__WHAT NEEDS TO BE DONE__
Pull out every line from the listing that has the word "rockyou".

__DATA FOR THIS EXERCISE__
-----
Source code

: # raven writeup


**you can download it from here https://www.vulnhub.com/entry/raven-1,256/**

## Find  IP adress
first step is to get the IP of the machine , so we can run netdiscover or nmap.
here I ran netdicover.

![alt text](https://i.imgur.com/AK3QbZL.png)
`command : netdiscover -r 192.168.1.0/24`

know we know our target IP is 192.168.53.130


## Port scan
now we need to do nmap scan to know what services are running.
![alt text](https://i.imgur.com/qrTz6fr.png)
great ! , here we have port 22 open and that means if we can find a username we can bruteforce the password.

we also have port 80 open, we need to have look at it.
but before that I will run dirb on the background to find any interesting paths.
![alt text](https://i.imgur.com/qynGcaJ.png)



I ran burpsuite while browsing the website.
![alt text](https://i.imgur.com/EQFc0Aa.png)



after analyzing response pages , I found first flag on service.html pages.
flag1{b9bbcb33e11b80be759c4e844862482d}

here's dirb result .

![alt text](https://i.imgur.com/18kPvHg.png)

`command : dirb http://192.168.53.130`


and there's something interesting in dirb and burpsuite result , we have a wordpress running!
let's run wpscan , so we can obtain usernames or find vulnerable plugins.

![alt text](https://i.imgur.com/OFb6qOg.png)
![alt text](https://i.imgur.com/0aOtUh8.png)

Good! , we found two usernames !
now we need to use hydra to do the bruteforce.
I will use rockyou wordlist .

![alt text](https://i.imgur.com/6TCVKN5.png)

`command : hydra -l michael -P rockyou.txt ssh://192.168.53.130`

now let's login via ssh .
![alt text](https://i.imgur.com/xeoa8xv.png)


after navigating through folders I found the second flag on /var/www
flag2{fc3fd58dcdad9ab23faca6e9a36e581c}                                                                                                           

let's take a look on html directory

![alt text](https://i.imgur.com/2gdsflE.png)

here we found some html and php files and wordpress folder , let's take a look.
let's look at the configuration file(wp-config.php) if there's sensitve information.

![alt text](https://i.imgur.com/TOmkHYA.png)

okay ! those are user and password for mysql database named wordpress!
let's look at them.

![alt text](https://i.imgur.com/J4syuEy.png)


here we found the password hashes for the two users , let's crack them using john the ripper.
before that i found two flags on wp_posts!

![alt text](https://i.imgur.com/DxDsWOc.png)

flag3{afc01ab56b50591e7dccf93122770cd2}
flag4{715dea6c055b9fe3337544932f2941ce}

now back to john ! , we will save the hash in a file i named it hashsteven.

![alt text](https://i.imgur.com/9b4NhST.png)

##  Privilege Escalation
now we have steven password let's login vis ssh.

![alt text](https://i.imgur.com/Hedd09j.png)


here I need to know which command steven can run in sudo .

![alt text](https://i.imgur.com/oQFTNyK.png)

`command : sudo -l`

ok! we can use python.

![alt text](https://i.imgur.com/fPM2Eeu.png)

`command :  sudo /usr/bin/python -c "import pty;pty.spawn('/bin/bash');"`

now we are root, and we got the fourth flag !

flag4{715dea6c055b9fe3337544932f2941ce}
-----
__FINISHED EXERCISE__
I will use rockyou wordlist .
`command : hydra -l michael -P rockyou.txt ssh://192.168.53.130`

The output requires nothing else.